### DESCRIPTION OF THE TASK
Send back exactly the lines from the opening line of the records below through the one with "- Modification history tracking".

### EXTRACTED RECORDS
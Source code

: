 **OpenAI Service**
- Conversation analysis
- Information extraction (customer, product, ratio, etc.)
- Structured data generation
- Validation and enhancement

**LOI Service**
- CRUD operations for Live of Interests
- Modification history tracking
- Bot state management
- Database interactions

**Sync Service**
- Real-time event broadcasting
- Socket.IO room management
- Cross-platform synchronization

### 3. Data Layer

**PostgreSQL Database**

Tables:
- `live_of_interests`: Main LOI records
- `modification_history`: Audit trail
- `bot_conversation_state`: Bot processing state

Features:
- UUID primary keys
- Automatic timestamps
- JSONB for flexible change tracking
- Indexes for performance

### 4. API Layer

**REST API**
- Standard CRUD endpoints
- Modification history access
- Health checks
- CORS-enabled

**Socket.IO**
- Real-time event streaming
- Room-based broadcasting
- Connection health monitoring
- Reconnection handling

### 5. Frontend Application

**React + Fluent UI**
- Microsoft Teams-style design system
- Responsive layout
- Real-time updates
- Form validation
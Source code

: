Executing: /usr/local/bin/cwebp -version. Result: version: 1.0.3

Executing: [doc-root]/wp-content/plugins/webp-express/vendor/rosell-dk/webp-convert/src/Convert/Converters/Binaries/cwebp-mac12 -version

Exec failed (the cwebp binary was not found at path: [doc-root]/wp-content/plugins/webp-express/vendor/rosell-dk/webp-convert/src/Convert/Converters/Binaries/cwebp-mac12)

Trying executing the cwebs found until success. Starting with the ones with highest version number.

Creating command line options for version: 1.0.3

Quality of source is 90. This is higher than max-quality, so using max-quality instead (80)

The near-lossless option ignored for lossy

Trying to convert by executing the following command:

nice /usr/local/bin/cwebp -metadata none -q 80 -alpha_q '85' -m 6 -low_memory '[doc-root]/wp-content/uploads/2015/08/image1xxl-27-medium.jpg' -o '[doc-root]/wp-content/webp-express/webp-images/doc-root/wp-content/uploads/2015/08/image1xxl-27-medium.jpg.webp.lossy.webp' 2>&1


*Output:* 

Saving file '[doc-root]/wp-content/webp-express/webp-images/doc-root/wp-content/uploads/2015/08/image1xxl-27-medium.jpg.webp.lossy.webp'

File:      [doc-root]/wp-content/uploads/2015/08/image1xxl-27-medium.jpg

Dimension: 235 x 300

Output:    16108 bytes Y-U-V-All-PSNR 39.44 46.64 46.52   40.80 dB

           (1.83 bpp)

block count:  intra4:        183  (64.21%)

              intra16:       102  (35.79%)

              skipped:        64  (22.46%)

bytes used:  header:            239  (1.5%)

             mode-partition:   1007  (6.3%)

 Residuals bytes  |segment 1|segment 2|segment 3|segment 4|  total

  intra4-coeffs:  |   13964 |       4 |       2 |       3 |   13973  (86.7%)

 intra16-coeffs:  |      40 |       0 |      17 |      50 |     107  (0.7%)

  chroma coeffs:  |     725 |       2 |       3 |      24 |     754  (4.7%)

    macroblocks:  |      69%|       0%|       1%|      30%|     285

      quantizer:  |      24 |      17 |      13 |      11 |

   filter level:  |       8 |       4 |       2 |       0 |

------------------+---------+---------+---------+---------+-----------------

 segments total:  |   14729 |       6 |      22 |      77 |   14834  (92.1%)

### RESULT OF THIS TASK
Source code

: **OpenAI Service**
- Conversation analysis
- Information extraction (customer, product, ratio, etc.)
- Structured data generation
- Validation and enhancement

**LOI Service**
- CRUD operations for Live of Interests
- Modification history tracking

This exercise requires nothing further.